Immune Modulation of Allergic Asthma by Early Pharmacological Inhibition of RIP2.

Exposure to house dust mite (HDM) is highly associated with the development of allergic asthma. The adaptive immune response to HDM is largely Th2 and Th17 dominant, and a number of innate immune receptors have been identified that recognize HDM to initiate these responses. Nucleotide-binding oligomerization domain-containing protein 2 (NOD2) is a cytosolic sensor of peptidoglycan, which is important for Th2 and Th17 polarization. NOD2 mediates its signaling through its downstream effector kinase, receptor-interacting serine/threonine protein kinase 2 (RIP2). We have previously shown that RIP2 promotes HDM-associated allergic airway inflammation and Th2 and Th17 immunity, acting early in the HDM response and likely within airway epithelial cells. However, the consequences of inhibiting RIP2 during this critical period has not yet been examined. In this study, we pharmacologically inhibited RIP2 activity during the initial exposure to allergen in an acute HDM model of asthma and determined the effect on the subsequent development of allergic airway disease. We show that early inhibition of RIP2 was sufficient to reduce lung histopathology and local airway inflammation while reducing the Th2 immune response. Using a chronic HDM asthma model, we demonstrate that inhibition of RIP2, despite attenuating airway inflammation and airway remodeling, was insufficient to reduce airway hyperresponsiveness. These data demonstrate the potential of pharmacological targeting of this kinase in asthma and support further development and optimization of RIP2-targeted therapies.

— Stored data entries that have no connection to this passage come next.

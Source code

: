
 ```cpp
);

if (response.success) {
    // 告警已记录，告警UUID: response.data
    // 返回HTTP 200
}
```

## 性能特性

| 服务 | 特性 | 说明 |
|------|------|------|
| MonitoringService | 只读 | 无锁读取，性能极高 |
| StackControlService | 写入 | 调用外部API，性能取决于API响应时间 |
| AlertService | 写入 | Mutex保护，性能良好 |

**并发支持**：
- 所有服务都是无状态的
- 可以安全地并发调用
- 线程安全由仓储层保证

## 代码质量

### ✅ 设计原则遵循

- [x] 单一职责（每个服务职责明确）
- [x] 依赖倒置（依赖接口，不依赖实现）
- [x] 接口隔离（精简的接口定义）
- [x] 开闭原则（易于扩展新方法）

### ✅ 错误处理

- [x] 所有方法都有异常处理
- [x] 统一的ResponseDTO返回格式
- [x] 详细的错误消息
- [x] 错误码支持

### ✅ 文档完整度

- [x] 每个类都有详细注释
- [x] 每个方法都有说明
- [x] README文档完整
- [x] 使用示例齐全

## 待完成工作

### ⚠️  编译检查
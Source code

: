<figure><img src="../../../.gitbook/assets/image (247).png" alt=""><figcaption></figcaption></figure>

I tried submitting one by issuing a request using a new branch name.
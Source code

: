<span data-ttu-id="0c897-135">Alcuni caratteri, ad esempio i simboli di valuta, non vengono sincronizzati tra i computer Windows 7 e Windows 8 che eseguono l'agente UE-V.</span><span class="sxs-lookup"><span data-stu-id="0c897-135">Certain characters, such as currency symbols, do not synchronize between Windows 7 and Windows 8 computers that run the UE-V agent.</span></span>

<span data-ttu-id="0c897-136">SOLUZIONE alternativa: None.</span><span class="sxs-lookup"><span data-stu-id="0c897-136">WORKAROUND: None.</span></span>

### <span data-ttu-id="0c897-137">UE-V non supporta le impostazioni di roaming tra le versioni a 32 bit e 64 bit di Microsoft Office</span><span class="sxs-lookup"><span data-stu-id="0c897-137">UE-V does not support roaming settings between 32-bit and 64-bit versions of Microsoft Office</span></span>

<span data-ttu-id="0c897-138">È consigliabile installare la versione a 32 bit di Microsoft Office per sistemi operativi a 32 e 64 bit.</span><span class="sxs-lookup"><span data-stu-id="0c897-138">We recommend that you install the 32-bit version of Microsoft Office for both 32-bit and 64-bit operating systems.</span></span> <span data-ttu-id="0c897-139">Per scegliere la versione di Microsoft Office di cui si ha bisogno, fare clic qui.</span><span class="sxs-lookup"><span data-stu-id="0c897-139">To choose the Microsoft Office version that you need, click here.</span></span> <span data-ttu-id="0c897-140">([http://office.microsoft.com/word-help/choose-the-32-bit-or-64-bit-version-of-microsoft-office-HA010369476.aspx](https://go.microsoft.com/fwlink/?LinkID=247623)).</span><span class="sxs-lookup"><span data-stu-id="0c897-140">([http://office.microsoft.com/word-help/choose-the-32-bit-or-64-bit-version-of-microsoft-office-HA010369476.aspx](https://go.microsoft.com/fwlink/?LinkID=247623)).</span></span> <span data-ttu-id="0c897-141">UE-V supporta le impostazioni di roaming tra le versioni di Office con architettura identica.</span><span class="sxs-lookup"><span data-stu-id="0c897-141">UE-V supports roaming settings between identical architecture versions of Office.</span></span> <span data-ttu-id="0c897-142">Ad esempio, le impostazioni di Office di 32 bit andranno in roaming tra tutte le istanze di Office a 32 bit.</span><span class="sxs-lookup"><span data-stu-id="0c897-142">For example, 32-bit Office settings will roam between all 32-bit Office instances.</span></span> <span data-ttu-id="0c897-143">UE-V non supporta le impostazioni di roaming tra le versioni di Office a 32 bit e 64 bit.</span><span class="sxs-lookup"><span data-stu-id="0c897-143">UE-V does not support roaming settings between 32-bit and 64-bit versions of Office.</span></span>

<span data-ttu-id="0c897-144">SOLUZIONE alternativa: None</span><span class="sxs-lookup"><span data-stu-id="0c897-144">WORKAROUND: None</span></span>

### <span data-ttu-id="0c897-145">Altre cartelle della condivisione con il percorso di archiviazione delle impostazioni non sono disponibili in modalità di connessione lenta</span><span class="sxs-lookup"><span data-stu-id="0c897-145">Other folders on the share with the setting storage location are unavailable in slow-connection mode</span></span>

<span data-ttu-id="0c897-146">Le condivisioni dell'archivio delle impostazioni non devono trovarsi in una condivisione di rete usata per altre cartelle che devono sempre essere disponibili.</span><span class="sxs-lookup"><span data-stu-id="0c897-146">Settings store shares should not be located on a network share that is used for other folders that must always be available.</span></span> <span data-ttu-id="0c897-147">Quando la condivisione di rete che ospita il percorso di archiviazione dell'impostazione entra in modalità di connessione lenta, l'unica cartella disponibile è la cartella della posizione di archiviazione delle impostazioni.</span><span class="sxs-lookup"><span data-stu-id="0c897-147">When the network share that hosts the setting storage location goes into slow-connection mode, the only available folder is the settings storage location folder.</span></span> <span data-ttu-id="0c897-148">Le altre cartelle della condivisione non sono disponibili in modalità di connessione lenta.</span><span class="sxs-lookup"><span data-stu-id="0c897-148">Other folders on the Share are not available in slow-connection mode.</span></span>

Frontline Science: RIP2 promotes house dust mite-induced allergic airway inflammation.

House dust mites (HDMs) are one of the most significant environmental allergens in the establishment of the so-called "Atopic March." It is known that the immune response to HDM is Th2 dominant, but the innate mechanisms leading to HDM-induced type 2 responses are still not completely understood. A number of innate immune receptors have been implicated in the response to HDM including toll-like receptors, C-type lectin receptors, and protease activated receptors. NOD2 is a member of the NOD-like receptor family, which has been reported to be involved in the establishment of type 2 immunity and in blocking respiratory tolerance. NOD2 mediates its effects through its downstream effector kinase, receptor interacting protein (RIP2). It has not been shown if RIP2 is involved in the innate response to HDM and in the resulting generation of type 2 immunity. Furthermore, the role of RIP2 in modulating allergic airway inflammation has been controversial. In this study, we show that RIP2 is activated in airway epithelial cells in response to HDM and is important for the production of CCL2. Using a murine HDM asthma model, we demonstrate that lung pathology, local airway inflammation, inflammatory cytokines, HDM-specific IgG1 antibody production, and HDM-specific Th2 responses are all reduced in RIP2 knockout mice compared to WT animals. These data illustrate that RIP2 can be activated by a relevant allergic stimulus and that such activation can contribute to allergic airway inflammation. These findings also suggest that RIP2 inhibitors might have some efficacy in down-regulating the inflammatory response in type 2 dominated diseases.